Scaley Creatures, Alive and Dead, Showcased at Repticon 2021
by James Coulter
Jake Grimmer always loved reptiles. He also loved dead stuff. He proudly admits to always being weird, and he quickly learned that other people loved both reptiles and dead things. So he combined his two interests and started his hobby of embalming dead reptiles.
Grimmer has a vast selection of dead reptiles, ranging from snakes to lizards, embalmed in glass jars. He is a self-described oddities and curiosities curator who collects various remains from skulls, embalmed specimens, and even human remains.
“I do every, any, and all process of the dead,” he said. “I have always been weird, and I loved to play with dead stuff. I just kind of got to the point where I went out in public and I was playing with reptiles with my friends and learned that people like the dead stuff.”
Grimmer currently runs his business, That Dead Guy, where he sells and displays his items. He showcased his collection last weekend at Repticon 2021. It was the first time he attended the annual event in Central Florida. His first visit, even in spite of these uncertain times, made a good impression on him.
“I am testing the waters to see how everything is,” he said. “[This place has] a lot of people, a positive vibe with everybody, and people are different, certainly a place I want to come back to.”
Last weekend saw the return of the annual reptile show, Repticon, at the RP Funding Center in Lakeland. The event experienced a decent turnout on Saturday and Sunday, with the latter day hosting a smaller event due to the slower turnout, explained Summer Westmoreland, manager for this year’s event.
“This show has gone pretty well,” she said. “We have a lot of people coming in. The turnout has been pretty good. A little slower than last year’s was, but not significantly. I have not heard any complaints from our vendors.”
To ensure public health and safety, special precautions were taken, from recommending masks to providing hand sanitizer at vendors. Overall, even in spite of the ongoing pandemic, reptile enthusiasts were willing to attend and share their love of scaly creatures.
“Hopefully it will be bigger next year,” Westmoreland said. “We have been here for years at this point. Everybody knows us and to come out. And they know that Repticon has the best shows for reptiles.”
Scott Wisneski, owner of Family Reptiles, has been a major sponsor and participant at the event. Every year, he and his staff showcase various merchandise for reptile pet owners from their local store.
“We are a sponsor here for the show,” he said. “We travel around with Repticon to educate and inform, give people the opportunity to see and meet a lot of different reptiles at the same time, we already have reptile enthusiasts that may be looking for something new. We have families here picking up their first reptiles, so there is a lot of different people who come here. People to look, people to buy, but in the end, everyone here is learning something cool.”

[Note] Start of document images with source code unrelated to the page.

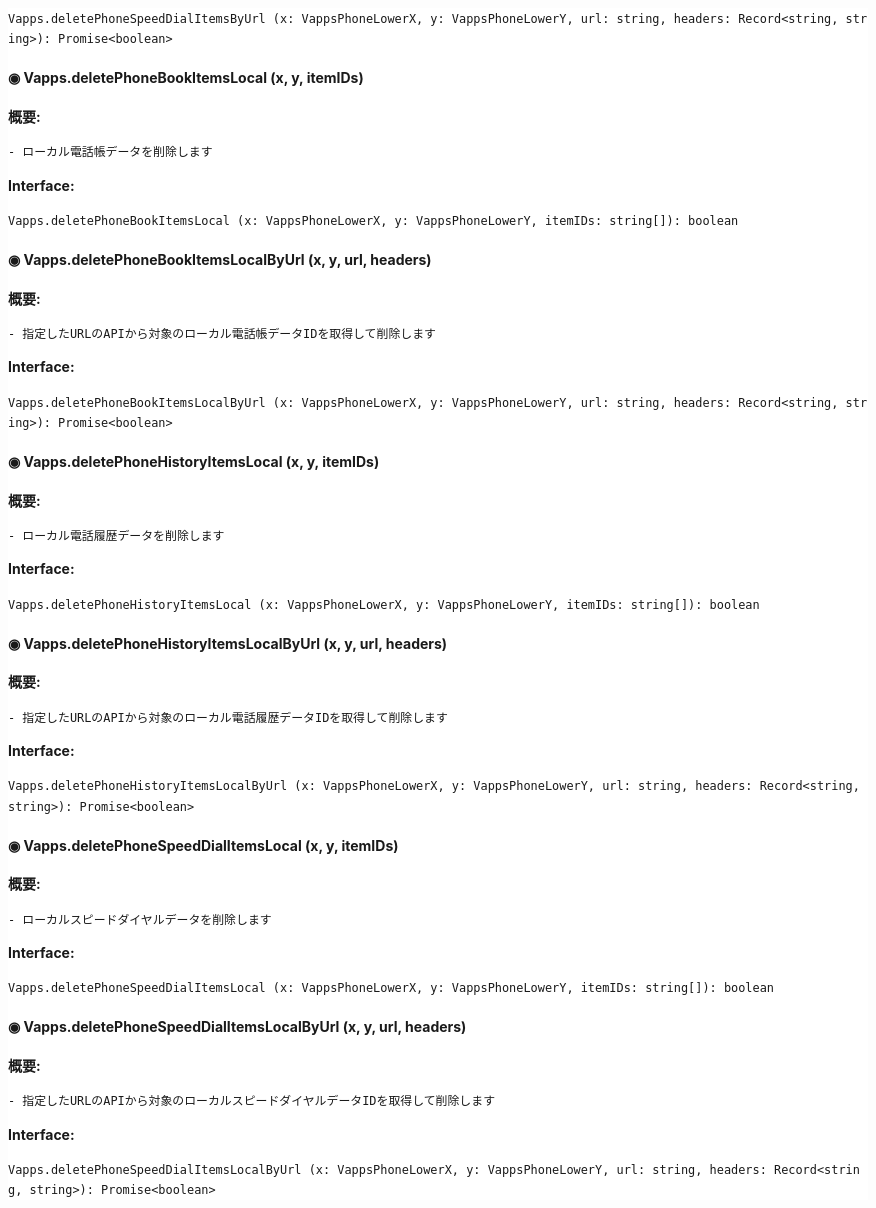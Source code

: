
```
Vapps.deletePhoneSpeedDialItemsByUrl (x: VappsPhoneLowerX, y: VappsPhoneLowerY, url: string, headers: Record<string, string>): Promise<boolean>
```
#### ◉ Vapps.deletePhoneBookItemsLocal (x, y, itemIDs)
**概要:**
```
- ローカル電話帳データを削除します
```
**Interface:**
```
Vapps.deletePhoneBookItemsLocal (x: VappsPhoneLowerX, y: VappsPhoneLowerY, itemIDs: string[]): boolean
```
#### ◉ Vapps.deletePhoneBookItemsLocalByUrl (x, y, url, headers)
**概要:**
```
- 指定したURLのAPIから対象のローカル電話帳データIDを取得して削除します
```
**Interface:**
```
Vapps.deletePhoneBookItemsLocalByUrl (x: VappsPhoneLowerX, y: VappsPhoneLowerY, url: string, headers: Record<string, string>): Promise<boolean>
```
#### ◉ Vapps.deletePhoneHistoryItemsLocal (x, y, itemIDs)
**概要:**
```
- ローカル電話履歴データを削除します
```
**Interface:**
```
Vapps.deletePhoneHistoryItemsLocal (x: VappsPhoneLowerX, y: VappsPhoneLowerY, itemIDs: string[]): boolean
```
#### ◉ Vapps.deletePhoneHistoryItemsLocalByUrl (x, y, url, headers)
**概要:**
```
- 指定したURLのAPIから対象のローカル電話履歴データIDを取得して削除します
```
**Interface:**
```
Vapps.deletePhoneHistoryItemsLocalByUrl (x: VappsPhoneLowerX, y: VappsPhoneLowerY, url: string, headers: Record<string, string>): Promise<boolean>
```
#### ◉ Vapps.deletePhoneSpeedDialItemsLocal (x, y, itemIDs)
**概要:**
```
- ローカルスピードダイヤルデータを削除します
```
**Interface:**
```
Vapps.deletePhoneSpeedDialItemsLocal (x: VappsPhoneLowerX, y: VappsPhoneLowerY, itemIDs: string[]): boolean
```
#### ◉ Vapps.deletePhoneSpeedDialItemsLocalByUrl (x, y, url, headers)
**概要:**
```
- 指定したURLのAPIから対象のローカルスピードダイヤルデータIDを取得して削除します
```
**Interface:**
```
Vapps.deletePhoneSpeedDialItemsLocalByUrl (x: VappsPhoneLowerX, y: VappsPhoneLowerY, url: string, headers: Record<string, string>): Promise<boolean>
```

Even in spite of the ongoing pandemic, Wisneski was impressed by the overall turnout. He appreciated being able to see everyone he has grown to love at the event, and to do so safely during these uncertain times. Hopefully, the pandemic will pass by next year and the event will continue to grow bigger and better, he said.
“I am getting to see a lot of old friends, old clients that we have not seen in a while, and reconnecting with those in our industries,” he said. “I hope to see continued shows with growth, and I hope that our supporters that are out there continue to come to our shows and see what we are doing.”